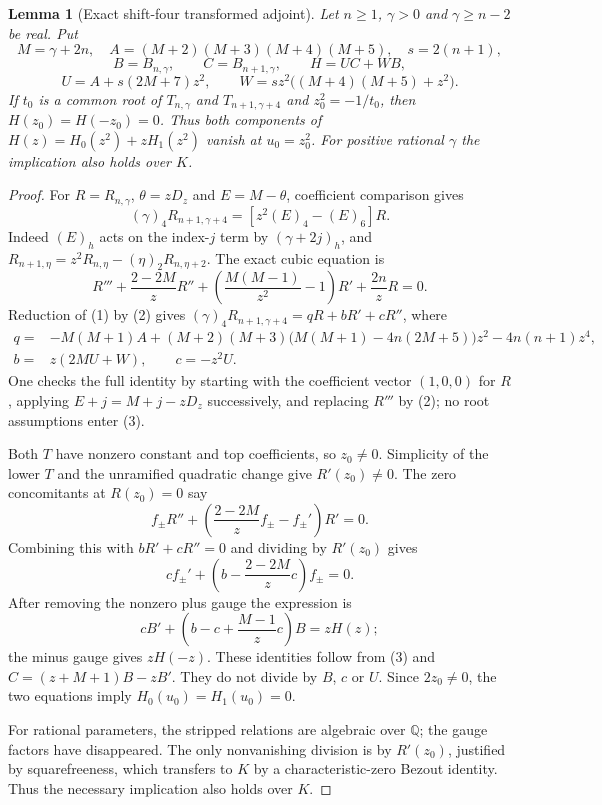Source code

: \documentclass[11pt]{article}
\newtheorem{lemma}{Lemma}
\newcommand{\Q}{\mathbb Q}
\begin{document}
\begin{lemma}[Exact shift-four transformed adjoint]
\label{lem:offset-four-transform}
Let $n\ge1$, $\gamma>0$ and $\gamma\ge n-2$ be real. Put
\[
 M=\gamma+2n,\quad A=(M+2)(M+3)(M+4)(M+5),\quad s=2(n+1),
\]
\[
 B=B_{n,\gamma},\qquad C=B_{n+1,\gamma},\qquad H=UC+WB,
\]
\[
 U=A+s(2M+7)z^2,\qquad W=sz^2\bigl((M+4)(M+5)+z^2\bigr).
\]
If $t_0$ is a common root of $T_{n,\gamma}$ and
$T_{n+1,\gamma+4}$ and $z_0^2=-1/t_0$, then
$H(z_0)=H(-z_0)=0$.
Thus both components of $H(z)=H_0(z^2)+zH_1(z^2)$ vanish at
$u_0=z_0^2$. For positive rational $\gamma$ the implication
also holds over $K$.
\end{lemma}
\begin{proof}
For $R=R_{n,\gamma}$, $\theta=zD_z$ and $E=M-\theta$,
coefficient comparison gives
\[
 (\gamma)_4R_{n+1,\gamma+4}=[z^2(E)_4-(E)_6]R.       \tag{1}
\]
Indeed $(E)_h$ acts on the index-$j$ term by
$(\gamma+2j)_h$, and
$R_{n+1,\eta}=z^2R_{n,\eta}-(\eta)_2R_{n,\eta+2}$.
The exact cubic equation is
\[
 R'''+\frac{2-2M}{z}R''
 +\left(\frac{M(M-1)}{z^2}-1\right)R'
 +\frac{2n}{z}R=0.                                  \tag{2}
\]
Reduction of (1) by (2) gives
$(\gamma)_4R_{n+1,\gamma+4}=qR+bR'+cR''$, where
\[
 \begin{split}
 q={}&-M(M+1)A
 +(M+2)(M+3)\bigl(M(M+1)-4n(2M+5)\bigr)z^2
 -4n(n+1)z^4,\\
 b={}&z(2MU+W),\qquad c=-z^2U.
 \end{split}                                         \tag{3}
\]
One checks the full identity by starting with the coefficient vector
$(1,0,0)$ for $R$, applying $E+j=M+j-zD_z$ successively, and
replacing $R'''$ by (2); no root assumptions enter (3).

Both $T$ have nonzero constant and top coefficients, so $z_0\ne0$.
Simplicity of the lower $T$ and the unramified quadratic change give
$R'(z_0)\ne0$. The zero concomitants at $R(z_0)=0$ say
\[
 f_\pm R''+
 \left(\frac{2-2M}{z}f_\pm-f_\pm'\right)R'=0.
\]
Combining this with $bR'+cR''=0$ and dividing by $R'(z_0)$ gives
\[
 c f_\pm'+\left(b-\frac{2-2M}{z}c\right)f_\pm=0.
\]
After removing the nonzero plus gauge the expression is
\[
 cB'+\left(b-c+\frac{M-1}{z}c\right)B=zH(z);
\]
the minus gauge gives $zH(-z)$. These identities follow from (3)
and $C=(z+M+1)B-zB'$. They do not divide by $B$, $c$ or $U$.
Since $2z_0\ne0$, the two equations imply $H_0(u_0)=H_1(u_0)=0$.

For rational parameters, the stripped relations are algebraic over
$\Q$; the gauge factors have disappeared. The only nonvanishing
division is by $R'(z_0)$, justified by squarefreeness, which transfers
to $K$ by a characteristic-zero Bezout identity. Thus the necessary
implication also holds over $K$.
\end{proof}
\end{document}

> [AIM OF THE TASK] What lines of the data contain the string "bigr"? List them.

> [SOLUTION BELOW]
 U=A+s(2M+7)z^2,\qquad W=sz^2\bigl((M+4)(M+5)+z^2\bigr).
 +(M+2)(M+3)\bigl(M(M+1)-4n(2M+5)\bigr)z^2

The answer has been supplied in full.